Para Andreas Englisch, Papa teve dificuldades para suceder João Paulo II

O mosteiro Mater Ecclesiae, nos Jardins do Vaticano, onde Bento XVI passará a viver após a eleição de um novo Papa
Foto: AP
O mosteiro Mater Ecclesiae, nos Jardins do Vaticano, onde Bento XVI passará a viver após a eleição de um novo Papa Foto: AP

BERLIM - “Este Papa vai entrar para a História da Igreja como o Pontífice mais solitário”. É com esta frase contundente que o jornalista e escritor alemão Andreas Englisch, autor do livro “Benedikt XVI. Der deutsche Papst” (“Bento XVI. O Papa alemão”, em tradução livre), avalia o fim do papado de seu biografado, que renunciou ao Trono de São Pedro anteontem.

— Ele (o Papa) costumava reclamar muito de que havia gente no Vaticano trabalhando contra ele. Bento XVI se sentia muito atacado pelos cardeais — conta Englisch, em entrevista ao GLOBO, em Berlim.
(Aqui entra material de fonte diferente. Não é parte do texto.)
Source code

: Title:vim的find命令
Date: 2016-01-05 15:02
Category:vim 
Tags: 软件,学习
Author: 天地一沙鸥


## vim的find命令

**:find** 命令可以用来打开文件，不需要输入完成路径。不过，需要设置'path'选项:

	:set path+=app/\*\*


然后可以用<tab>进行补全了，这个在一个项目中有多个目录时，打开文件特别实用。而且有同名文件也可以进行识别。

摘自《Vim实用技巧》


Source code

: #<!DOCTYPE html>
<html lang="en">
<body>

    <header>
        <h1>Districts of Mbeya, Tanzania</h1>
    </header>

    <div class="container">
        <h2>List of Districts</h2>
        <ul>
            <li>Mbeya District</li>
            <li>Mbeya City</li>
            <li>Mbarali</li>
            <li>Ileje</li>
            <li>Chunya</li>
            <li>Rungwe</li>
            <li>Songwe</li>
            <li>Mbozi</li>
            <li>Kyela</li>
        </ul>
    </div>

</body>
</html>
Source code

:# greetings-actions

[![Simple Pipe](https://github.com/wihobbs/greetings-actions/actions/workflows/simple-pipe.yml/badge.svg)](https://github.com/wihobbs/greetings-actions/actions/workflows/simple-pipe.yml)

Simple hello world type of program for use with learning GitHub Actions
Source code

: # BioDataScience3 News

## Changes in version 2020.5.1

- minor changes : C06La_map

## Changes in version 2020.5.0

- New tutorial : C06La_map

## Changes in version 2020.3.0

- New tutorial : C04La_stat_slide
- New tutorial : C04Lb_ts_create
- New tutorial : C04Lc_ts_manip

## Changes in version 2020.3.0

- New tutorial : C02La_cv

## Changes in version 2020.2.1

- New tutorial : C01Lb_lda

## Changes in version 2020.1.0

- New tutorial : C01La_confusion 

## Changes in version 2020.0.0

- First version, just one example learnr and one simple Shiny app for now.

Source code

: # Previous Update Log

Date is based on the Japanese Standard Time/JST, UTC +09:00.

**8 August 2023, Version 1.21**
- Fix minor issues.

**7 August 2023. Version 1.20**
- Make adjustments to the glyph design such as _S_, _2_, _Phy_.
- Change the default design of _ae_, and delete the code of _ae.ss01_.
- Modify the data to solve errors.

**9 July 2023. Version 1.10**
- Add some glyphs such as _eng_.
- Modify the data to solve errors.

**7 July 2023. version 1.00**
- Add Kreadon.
Para o vaticanista, que chegou a ouvir do próprio Bento XVI que não ficaria à frente da Igreja Católica até a morte, o Papa renunciou ao cargo agora não só por conta de sua idade avançada e por seus possíveis problemas de saúde, mas também por ter sentido a falta de apoio dentro do Vaticano.

Na opinião de Englisch, não só os escândalos de pedofilia e os casos de abuso sexual abalaram o papado de seu conterrâneo. Também entraram na conta da renúncia o desgaste provocado pela reconciliação com a Fraternidade de São Pio (excomungada pelo Papa João Paulo II, em 1988) e o vazamento de documentos confidenciais do Vaticano, feito por seu mordomo, Paolo Gabriele, no caso que ficou mundialmente conhecido como VatiLeaks.

O escritor enxergou a eleição de Joseph Ratzinger para o cargo mais alto da Igreja Católica, em 2005, “como uma execução” do religioso. Ele conta que também pesou contra o papado de Bento XVI o fato de ele ter sido o sucessor do carismático e popular João Paulo II.

Enquanto o Papa polonês gostava de tomar decisões, o alemão preferia delegar. Agindo dessa forma, diz Englisch, ele não liderou nem o Vaticano nem o 1,2 bilhão de católicos espalhados pelo mundo.

— João Paulo II foi um Papa mais bem sucedido. Ele reabilitou (o físico, astrônomo e filósofo) Galileu Galilei e ajudou a derrubar o Muro de Berlim, com a abertura dos regimes no Leste Europeu — lembra Englisch. — Já o Papa alemão reabilitou o bispo Richard Williamson, da Fraternidade de São Pio, que negava o Holocausto. Sinceramente, eu esperava que Bento XVI tivesse admitido oficialmente que a Igreja Católica falhou durante o nazismo e a Segunda Guerra Mundial, mas não o fez.

Igreja Rachada na Alemanha

Nos oito anos do papado de Bento XVI, ressalta o escritor, a Igreja Católica da Alemanha rachou dividida entre as forças conservadoras, que seguiam o Pontífice, e as liberais, que obedeciam a alguns cardeais. O clima de intrigas no país chegou a um nível tão alto que fiéis alemães começaram a gravar trechos de pregações feitas por padres liberais e a enviá-los para Bento XVI e seus assistentes com o intuito de denunciar tendências mais liberais.

No mesmo período, a evasão de católicos, ou seja, o número de pessoas que solicitaram oficialmente o desligamento da Igreja em protesto contra o Vaticano — ou simplesmente para poupar o imposto obrigatório pago à Igreja — atingiu os índices mais altos dos últimos tempos.

Enquanto a Igreja Evangélica alemã (protestante) tem um ex-pastor como presidente do país, Joachim Gauck, a Católica tem sido diariamente alvo de críticas. E a popularidade que Joseph Ratzinger adquiriu ao ser eleito Papa foi por terra com os escândalos sexuais e a tentativa de fazer a Igreja voltar à linha conservadora.

Para a sucessão, Andreas Englisch espera uma “verdadeira guerra entre os cardeais”.

— Os italianos, que já são fortes pela presença geográfica, vão querer tomar de volta o papado, mas pode ser que o resto do mundo se alie contra o poder italiano. O novo Papa também pode vir da América do Sul ou da África — destaca o jornalista alemão.